Y quizá lo peor es que el problema fundamental no está en las investigaciones que tenemos sobre ello, sino en el uso torticero que se ha hecho de ella. Investigadores y expertos llevan dos años cartografiando la naturaleza escurridiza del coronavirus, mientras las autoridades daban bandazos intentando atribuir las consecuencias de sus decisiones a un ente indeterminado llamado "la ciencia". Ahora con países retirando todas las restricciones de un día para otro y otros manteniendo normativas con escasa justificación técnica, no es distinto.
Por eso nos hemos preguntado qué sabemos realmente (y qué no) sobre los síntomas de ómicron y la duración de las cuarentenas.
¿Tan diferentes son los síntomas de Delta y Ómicron?
Durante las últimas semanas hemos escuchado que ómicron no tiene los mismos síntomas que el resto de variantes. Es más, se ha repetido recurrentemente que se podía conocer fácilmente la variante que 'tiene' cada paciente atendiendo solo a sus síntomas individuales. Sobre todo, cuando hablamos de alteraciones o pérdidas del olfato y el gusto. Lamentablemente, es virtualmente imposible determinar las diferentes variantes de SARS-CoV-2 solo por los síntomas de una persona.
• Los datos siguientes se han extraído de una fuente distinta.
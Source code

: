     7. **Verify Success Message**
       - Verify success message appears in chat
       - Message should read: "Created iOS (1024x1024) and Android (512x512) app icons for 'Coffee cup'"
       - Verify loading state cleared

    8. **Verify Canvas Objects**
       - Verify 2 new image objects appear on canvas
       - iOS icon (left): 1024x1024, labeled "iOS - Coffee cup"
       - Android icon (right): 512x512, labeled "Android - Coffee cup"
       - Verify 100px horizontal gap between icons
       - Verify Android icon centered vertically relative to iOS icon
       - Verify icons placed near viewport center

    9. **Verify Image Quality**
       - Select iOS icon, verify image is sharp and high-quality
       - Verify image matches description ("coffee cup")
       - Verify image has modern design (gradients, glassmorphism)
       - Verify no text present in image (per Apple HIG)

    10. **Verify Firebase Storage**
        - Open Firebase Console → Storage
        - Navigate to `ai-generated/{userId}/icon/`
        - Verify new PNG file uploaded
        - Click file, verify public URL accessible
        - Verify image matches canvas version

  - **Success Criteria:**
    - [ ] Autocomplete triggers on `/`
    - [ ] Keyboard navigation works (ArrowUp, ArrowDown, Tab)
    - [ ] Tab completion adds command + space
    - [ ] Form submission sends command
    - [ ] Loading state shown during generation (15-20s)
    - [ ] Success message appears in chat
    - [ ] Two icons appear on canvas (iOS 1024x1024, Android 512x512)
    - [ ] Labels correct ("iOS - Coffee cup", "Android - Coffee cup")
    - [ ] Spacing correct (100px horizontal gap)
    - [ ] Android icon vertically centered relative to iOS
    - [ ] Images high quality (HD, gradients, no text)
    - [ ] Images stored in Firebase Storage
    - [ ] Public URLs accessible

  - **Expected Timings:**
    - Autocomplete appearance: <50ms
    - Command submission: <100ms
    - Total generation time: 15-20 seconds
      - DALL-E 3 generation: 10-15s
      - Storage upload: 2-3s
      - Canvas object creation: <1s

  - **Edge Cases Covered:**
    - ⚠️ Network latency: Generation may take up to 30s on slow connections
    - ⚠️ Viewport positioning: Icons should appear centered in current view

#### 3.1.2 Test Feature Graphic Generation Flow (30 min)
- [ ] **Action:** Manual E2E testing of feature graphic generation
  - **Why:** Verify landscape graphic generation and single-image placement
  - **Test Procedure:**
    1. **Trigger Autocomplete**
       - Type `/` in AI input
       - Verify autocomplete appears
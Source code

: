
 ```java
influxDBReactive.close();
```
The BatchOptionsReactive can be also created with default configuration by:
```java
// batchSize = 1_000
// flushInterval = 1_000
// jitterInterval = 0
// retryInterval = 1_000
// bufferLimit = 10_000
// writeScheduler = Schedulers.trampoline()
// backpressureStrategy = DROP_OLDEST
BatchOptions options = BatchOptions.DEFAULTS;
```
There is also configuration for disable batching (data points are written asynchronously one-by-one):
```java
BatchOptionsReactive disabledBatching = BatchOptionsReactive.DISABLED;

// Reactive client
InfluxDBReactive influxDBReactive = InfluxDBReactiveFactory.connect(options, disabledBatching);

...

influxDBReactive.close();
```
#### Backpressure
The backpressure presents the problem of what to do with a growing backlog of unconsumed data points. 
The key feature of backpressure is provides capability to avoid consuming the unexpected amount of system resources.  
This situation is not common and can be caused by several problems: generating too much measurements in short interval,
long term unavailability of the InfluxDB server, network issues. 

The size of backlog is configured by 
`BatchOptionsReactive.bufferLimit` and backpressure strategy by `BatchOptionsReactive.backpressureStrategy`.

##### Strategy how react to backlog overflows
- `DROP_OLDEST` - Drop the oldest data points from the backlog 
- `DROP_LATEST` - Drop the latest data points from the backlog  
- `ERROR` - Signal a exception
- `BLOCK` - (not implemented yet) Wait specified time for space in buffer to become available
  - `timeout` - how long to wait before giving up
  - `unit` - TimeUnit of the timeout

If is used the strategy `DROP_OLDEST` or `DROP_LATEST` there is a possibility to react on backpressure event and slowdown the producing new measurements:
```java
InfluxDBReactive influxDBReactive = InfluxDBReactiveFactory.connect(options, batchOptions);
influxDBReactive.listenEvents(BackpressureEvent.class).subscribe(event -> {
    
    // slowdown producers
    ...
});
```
A menudo confundimos lo individual con los poblacional. En el caso del COVID, las diferencias en la sintomatología pueden ser relativamente fáciles de identificar a nivel estadístico. No sería ninguna locura que las características particulares de la variante o la misma inmunidad pre-existente de los pacientes modifique la frecuencia con la que aparecen algunos síntomas. El problema es que esas diferencias son simplemente de grado: no hay, que sepamos, nada 'patognomónico' (es decir, específico) de cada variante.
De esta forma, todas las variantes comparten los mismos síntomas (fiebre, tos, cansancio, pérdida del gusto o del olfato, dolor de garganta, dolores corporales, náuseas, ojos irritados o diarrea) y la mayoría de ellos se superponen unos sobre otros. Es más, hoy por hoy, gran parte de los contagiados ni siquiera desarrollan síntomas. Al final, tratar de averiguar qué variante portamos es algo muy parecido a echar una quiniela epidemiológica.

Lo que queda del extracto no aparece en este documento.